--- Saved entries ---
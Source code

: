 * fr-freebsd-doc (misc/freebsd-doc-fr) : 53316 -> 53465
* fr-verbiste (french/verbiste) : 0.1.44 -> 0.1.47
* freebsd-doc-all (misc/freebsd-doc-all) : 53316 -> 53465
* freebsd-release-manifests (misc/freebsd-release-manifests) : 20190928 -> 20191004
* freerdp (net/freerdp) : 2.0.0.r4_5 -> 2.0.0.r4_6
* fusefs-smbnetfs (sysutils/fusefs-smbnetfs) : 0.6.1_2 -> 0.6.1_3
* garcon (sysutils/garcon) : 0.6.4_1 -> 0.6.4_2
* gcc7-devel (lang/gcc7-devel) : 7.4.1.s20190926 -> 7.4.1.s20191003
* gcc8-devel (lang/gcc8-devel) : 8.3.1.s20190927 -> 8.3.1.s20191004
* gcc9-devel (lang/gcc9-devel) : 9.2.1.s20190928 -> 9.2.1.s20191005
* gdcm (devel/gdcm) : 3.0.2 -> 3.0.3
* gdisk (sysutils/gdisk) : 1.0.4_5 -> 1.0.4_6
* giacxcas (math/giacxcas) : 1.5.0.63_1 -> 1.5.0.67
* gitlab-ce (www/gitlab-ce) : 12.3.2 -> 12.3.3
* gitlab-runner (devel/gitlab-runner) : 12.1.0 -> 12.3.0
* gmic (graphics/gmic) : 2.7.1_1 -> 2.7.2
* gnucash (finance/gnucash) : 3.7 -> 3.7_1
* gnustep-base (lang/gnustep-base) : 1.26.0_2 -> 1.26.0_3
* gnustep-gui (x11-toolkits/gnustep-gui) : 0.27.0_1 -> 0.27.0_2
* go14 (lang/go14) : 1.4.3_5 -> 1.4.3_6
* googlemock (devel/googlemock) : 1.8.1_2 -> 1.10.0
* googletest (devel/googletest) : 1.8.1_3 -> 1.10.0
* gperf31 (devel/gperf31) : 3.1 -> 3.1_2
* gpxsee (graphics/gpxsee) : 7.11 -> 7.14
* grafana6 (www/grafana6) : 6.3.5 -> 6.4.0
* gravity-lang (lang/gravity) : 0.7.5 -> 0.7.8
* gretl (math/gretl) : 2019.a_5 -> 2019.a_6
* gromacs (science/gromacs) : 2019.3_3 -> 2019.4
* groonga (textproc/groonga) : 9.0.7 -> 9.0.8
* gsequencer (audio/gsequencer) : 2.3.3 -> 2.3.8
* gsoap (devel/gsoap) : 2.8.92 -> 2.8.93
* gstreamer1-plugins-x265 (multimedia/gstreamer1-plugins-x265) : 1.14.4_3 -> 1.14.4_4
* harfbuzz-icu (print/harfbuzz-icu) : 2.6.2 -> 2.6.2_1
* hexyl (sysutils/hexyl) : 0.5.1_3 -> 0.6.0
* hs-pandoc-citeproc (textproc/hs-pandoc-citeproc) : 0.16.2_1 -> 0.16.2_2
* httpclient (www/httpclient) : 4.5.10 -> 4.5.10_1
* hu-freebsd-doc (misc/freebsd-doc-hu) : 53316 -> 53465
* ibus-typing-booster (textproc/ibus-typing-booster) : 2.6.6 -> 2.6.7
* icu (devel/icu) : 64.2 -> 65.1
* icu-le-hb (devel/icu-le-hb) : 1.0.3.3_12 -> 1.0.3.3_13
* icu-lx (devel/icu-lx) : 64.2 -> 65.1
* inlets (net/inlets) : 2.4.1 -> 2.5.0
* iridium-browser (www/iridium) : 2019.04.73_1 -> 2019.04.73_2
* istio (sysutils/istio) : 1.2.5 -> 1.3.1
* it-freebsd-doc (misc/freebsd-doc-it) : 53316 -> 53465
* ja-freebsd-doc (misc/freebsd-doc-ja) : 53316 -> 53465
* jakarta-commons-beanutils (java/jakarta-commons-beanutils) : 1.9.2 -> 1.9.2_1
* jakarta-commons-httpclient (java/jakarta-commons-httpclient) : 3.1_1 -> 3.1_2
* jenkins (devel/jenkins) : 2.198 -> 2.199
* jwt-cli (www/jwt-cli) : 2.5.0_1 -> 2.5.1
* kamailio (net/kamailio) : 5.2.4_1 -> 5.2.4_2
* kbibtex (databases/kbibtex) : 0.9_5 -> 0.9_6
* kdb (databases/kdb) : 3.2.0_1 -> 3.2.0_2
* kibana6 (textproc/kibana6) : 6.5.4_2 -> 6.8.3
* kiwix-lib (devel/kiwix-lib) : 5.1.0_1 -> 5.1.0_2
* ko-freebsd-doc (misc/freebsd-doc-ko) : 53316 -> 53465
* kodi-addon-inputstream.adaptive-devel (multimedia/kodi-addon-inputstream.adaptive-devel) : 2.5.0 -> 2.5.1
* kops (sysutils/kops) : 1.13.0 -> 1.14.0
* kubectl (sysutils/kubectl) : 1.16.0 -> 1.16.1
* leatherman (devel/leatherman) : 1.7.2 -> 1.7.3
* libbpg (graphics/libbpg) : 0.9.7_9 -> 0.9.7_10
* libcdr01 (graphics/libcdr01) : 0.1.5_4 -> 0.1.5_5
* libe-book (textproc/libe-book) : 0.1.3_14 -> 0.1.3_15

==

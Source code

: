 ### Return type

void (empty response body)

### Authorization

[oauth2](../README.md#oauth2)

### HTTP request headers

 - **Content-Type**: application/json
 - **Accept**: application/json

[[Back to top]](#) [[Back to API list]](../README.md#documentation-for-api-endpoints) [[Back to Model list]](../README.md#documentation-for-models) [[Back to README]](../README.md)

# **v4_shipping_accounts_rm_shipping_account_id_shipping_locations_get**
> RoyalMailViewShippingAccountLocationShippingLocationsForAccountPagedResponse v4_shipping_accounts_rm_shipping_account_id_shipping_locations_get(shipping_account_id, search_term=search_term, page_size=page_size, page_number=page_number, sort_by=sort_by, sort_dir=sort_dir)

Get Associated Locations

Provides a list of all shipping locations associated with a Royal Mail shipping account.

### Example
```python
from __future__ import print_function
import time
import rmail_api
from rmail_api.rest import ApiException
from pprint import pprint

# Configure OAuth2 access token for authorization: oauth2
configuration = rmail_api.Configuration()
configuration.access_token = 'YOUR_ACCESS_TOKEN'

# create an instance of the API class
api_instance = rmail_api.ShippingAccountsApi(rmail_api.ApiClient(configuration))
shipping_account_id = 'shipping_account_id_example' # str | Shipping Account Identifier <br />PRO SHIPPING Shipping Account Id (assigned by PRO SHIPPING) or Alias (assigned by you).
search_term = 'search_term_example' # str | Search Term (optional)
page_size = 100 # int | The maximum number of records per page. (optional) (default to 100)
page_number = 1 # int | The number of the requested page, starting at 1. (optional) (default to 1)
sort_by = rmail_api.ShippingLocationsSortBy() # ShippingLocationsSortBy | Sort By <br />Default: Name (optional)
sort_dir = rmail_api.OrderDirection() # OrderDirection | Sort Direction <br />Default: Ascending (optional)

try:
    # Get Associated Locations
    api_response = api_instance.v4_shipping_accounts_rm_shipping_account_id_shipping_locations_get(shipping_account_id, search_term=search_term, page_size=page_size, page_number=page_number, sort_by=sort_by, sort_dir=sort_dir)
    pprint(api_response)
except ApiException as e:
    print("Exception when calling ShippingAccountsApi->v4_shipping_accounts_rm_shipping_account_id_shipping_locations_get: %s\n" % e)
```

--- WHAT IS BEING ASKED ---
In the entries above, find the line holding "2.6.2 -> 2.6.2_1" and the line holding "(misc/freebsd-doc-hu) : 53316 -> 53465"; print both of them and every line between, exactly, and nothing else.

--- TASK SOLUTION ---
* harfbuzz-icu (print/harfbuzz-icu) : 2.6.2 -> 2.6.2_1
* hexyl (sysutils/hexyl) : 0.5.1_3 -> 0.6.0
* hs-pandoc-citeproc (textproc/hs-pandoc-citeproc) : 0.16.2_1 -> 0.16.2_2
* httpclient (www/httpclient) : 4.5.10 -> 4.5.10_1
* hu-freebsd-doc (misc/freebsd-doc-hu) : 53316 -> 53465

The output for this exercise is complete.